**Action item**
Copy out exactly the lines from the one containing "stock_1 = Stock(new.length)" to the end of the records below, both included, and nothing else.

**Stored data entries**

*-*-*

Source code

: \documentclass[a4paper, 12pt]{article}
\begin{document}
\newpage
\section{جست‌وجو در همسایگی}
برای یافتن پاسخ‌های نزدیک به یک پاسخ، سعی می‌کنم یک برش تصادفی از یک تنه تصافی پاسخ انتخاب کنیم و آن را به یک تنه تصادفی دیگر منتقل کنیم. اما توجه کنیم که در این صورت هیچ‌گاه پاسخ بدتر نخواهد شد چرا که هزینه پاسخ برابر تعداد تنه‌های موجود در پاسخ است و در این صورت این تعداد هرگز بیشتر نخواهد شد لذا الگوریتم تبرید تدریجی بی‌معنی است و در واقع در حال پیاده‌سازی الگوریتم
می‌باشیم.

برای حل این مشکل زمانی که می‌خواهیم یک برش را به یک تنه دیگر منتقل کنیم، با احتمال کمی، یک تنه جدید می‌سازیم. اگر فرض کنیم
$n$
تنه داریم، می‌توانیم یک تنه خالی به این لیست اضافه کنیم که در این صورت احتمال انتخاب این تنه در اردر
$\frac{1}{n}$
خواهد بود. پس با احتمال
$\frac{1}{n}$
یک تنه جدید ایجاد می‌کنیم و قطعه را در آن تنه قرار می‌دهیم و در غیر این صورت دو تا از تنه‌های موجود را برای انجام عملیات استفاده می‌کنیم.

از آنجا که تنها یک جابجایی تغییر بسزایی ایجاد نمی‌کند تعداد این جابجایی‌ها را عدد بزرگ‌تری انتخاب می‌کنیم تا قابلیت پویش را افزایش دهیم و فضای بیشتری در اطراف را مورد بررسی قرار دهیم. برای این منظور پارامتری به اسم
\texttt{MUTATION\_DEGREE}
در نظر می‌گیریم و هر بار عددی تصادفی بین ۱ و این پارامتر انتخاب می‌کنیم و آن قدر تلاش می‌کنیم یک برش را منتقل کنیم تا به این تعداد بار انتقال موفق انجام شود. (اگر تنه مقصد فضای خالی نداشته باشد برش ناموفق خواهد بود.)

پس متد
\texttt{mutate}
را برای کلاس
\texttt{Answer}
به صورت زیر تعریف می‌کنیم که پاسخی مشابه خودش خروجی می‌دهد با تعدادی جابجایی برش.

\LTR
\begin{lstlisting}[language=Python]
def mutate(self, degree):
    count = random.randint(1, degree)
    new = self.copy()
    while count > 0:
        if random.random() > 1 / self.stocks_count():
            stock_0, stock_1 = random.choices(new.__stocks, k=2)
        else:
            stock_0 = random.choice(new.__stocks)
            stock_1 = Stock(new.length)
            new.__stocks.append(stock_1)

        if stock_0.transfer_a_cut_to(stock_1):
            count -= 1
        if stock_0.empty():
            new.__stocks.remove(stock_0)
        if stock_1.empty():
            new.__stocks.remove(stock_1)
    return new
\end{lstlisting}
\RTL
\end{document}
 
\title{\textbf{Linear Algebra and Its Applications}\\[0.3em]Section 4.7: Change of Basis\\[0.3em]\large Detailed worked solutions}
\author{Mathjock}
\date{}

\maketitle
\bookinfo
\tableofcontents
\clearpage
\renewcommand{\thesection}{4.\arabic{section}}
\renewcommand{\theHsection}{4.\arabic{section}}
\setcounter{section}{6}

*-*-*

**Final answer**
            stock_1 = Stock(new.length)
            new.__stocks.append(stock_1)

        if stock_0.transfer_a_cut_to(stock_1):
            count -= 1
        if stock_0.empty():
            new.__stocks.remove(stock_0)
        if stock_1.empty():
            new.__stocks.remove(stock_1)
    return new
\end{lstlisting}
\RTL
\end{document}
 
\title{\textbf{Linear Algebra and Its Applications}\\[0.3em]Section 4.7: Change of Basis\\[0.3em]\large Detailed worked solutions}
\author{Mathjock}
\date{}

\maketitle
\bookinfo
\tableofcontents
\clearpage
\renewcommand{\thesection}{4.\arabic{section}}
\renewcommand{\theHsection}{4.\arabic{section}}
\setcounter{section}{6}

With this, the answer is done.